APPEARANCE: While some are comfortable with white Fish'n Strips, others like Jacksonville's Dave Gil swear by the bright orange pieces, which stand out like a beacon amid the grays and browns of sand and shell fragments in the surf. Orange beads are also a popular pompano accent, as they resemble the orange egg cluster of an expectant crab (sand fleas and others).

Zsembik keeps orange, red, gold and blue beads handy and tries different looks until he dials in what impresses the fish that day. White also believes in the bead attraction, but he finds that rigging his drops on a 15-pound fluorocarbon leader reduces terminal visibility and results in more shots at wary pornps.

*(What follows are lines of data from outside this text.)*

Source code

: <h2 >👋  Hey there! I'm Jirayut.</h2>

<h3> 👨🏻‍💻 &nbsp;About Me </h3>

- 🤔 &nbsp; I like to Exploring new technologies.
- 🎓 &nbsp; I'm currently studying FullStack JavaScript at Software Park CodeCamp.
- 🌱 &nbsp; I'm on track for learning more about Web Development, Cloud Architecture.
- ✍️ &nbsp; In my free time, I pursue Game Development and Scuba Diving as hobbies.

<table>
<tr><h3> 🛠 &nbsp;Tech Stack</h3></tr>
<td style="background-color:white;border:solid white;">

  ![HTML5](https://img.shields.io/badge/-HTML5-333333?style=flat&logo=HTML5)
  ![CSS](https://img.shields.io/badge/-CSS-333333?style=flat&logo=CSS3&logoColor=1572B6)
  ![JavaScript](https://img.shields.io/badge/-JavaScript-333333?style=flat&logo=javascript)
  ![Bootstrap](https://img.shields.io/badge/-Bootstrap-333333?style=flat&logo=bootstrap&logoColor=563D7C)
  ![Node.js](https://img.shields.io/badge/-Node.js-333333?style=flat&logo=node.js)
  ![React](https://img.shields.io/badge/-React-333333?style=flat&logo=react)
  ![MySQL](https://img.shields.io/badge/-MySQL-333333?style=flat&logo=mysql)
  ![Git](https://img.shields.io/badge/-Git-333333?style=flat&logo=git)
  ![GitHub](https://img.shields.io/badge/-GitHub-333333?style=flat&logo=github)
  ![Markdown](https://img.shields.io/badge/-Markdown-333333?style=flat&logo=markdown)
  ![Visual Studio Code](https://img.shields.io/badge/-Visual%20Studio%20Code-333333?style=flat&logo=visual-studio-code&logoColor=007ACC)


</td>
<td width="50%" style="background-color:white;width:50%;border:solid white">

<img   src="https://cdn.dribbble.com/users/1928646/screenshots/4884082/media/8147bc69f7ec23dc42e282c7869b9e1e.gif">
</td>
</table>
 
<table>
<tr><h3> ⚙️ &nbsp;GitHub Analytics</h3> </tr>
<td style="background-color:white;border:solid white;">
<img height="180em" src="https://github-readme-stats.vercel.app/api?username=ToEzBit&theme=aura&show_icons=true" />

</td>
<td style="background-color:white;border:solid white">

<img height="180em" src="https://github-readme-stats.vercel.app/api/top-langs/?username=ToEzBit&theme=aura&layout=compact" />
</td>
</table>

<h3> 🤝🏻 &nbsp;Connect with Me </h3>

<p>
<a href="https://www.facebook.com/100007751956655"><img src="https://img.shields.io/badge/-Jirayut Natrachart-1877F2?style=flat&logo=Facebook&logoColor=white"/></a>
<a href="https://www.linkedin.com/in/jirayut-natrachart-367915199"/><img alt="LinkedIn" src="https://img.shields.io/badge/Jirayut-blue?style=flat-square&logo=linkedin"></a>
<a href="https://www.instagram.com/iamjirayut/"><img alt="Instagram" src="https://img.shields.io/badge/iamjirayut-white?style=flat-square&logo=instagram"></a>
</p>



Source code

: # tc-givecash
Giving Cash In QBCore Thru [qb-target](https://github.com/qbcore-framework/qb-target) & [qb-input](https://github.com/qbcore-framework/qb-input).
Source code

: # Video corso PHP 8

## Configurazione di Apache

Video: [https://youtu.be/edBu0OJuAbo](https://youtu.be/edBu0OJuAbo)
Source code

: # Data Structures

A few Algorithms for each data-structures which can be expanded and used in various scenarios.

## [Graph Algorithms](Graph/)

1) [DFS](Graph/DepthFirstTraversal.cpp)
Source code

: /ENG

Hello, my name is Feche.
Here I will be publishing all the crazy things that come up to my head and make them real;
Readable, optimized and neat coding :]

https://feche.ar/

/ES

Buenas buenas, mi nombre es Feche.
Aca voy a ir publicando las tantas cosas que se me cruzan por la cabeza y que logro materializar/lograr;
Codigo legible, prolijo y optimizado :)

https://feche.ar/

POSTURE: Similar to the bead accents, you'll often see pompano pros adding brightly colored floats just above their hooks. Some go with a simple chartreuse float, either homemade or pre-rigged like the Tackle Crafters Pompano Pro Rig; while others use green/yellow "pill" floats (sometimes flanked by orange beads) that slide along the dropper loop above the hook, similar to an offshore knocker rig. Both options raise the bait off the bottom to give pompano a better target. Whiting, drum, spots and other bottom scroungers also like shrimp and clam baits, so floating yours reduces the incidence of this pompano bycatch. Between pompano, there's nothing wrong with icing a few other edible species.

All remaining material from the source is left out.